There are certain Malaysian dishes with overt Javanese influences or are direct adaptations from Javanese cuisine, brought to Malaysia by Javanese immigrants who have been assimilated or integrated into the wider Malay community to various degrees. Javanese cuisine is highly distinct from mainstream Malay cooking, being noted for its simplicity and sweeter flavours, as opposed to mainstream Malay cuisine which is predominantly based on the complex and spicy regional cuisines of Sumatra. A popular way of serving Javanese-influenced food in the southern part of Peninsular Malaysia is termed nasi ambang, which consists of shared platters of white rice served with accompaniments like chicken cooked in soy sauce or curried gravy, stir fried noodles, sambal goreng, fried shredded coconut pieces, egg, vegetables and so on.

  • Ayam penyet, deep fried chicken which is smashed prior to serving. The other key component to this dish is a spicy sambal. Other accompaniments include cucumbers, fried tofu and tempeh.
  • Begedil, spherical fritters made from mashed potato and occasionally ground meat.
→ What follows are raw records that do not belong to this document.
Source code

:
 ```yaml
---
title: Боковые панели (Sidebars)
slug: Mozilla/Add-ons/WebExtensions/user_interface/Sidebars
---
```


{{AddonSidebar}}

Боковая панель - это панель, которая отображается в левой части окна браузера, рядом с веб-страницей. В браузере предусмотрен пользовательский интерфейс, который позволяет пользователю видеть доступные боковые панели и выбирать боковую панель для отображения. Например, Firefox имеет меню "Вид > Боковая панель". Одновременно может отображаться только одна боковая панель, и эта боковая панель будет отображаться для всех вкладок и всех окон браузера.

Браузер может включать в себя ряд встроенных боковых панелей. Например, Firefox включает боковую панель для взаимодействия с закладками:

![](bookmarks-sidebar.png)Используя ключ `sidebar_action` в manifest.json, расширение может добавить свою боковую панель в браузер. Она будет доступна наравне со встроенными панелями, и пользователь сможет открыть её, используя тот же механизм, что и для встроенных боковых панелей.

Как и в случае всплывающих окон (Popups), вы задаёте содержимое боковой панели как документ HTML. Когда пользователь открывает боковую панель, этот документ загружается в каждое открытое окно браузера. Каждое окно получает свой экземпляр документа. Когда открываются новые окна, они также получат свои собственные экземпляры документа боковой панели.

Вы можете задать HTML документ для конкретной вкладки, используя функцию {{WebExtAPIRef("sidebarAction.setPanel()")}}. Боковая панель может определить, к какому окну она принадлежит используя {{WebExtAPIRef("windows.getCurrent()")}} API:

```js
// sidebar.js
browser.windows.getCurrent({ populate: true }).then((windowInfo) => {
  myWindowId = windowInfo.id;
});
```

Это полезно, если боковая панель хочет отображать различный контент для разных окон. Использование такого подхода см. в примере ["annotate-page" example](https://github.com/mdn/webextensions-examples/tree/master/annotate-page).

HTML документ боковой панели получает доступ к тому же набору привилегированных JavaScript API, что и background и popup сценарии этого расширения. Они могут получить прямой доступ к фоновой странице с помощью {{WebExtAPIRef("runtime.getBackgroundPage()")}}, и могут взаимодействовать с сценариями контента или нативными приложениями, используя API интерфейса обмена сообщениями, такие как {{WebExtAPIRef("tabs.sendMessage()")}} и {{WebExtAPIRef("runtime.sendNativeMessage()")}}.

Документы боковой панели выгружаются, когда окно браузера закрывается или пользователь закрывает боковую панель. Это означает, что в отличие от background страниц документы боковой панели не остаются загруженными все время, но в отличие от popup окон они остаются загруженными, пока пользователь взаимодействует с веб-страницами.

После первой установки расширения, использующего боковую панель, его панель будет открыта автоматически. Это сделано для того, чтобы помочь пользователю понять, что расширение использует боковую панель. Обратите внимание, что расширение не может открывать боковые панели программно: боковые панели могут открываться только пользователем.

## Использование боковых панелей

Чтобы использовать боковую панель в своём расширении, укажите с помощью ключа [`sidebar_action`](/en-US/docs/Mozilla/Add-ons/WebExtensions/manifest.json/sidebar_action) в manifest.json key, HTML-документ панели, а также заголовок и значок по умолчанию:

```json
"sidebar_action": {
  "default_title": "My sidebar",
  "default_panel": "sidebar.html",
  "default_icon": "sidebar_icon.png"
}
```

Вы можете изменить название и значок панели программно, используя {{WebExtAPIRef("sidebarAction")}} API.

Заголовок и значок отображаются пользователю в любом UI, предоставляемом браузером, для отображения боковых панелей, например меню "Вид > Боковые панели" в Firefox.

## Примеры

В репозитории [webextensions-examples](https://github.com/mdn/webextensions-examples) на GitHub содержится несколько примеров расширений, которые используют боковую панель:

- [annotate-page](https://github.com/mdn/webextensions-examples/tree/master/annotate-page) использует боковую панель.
It is called perkedel in Indonesia.
  • Botok botok, steamed banana leaf parcels of sliced fish seasoned with ground spices and shredded herbs.
  • Lontong, vegetables stewed in a lightly spiced coconut milk soup, usually served with compressed rice and additional condiments added either during cooking or in individual servings. It is eaten during festive occasions, and also as a breakfast meal. In Indonesia this dish would be called sayur lodeh, and the compressed rice lontong.
  • Nasi kuning, rice cooked with coconut milk and turmeric. A common breakfast dish in certain regions like the east coast of Sabah, where it is typically served with sambal, eggs, coconut-based serundeng, and spiced fish. Not to be confused with the Peranakan nasi kunyit, which uses glutinous rice.
  • Mee rebus, a dish which consists of egg noodles drenched in a spicy aromatic sauce thickened with cooked and mashed tuber vegetables. Versions of mee rebus found in other parts of Malaysia are sometimes called mee jawa, perhaps as a nod to its likely Javanese origin.
  • Pecal, pecal is a vegetable salad with cucumber slices, long beans, bean sprouts, fried tofu, blanched kangkung and tempeh dressed in a peanut sauce.
  • Rempeyek, deep-fried savoury cracker made from flour (usually rice flour) with other ingredients (such as peanuts) bound or coated by crispy flour batter.
  • Soto, Meat broth, typically served with plain rice, lontong, or noodles depending on regional variation as well as personal preference.
  • Telur pindang, marbled eggs boiled with herbs and spices. Commonly seen in Javanese Malaysian wedding feasts and festive occasions, particularly in Johor.
  • Tempeh, a staple source of protein in Javanese cuisine, made by a natural culturing and controlled fermentation process that binds soybeans into a cake form, similar to a very firm vegetarian burger patty, which can then be cooked and served in a variety of ways.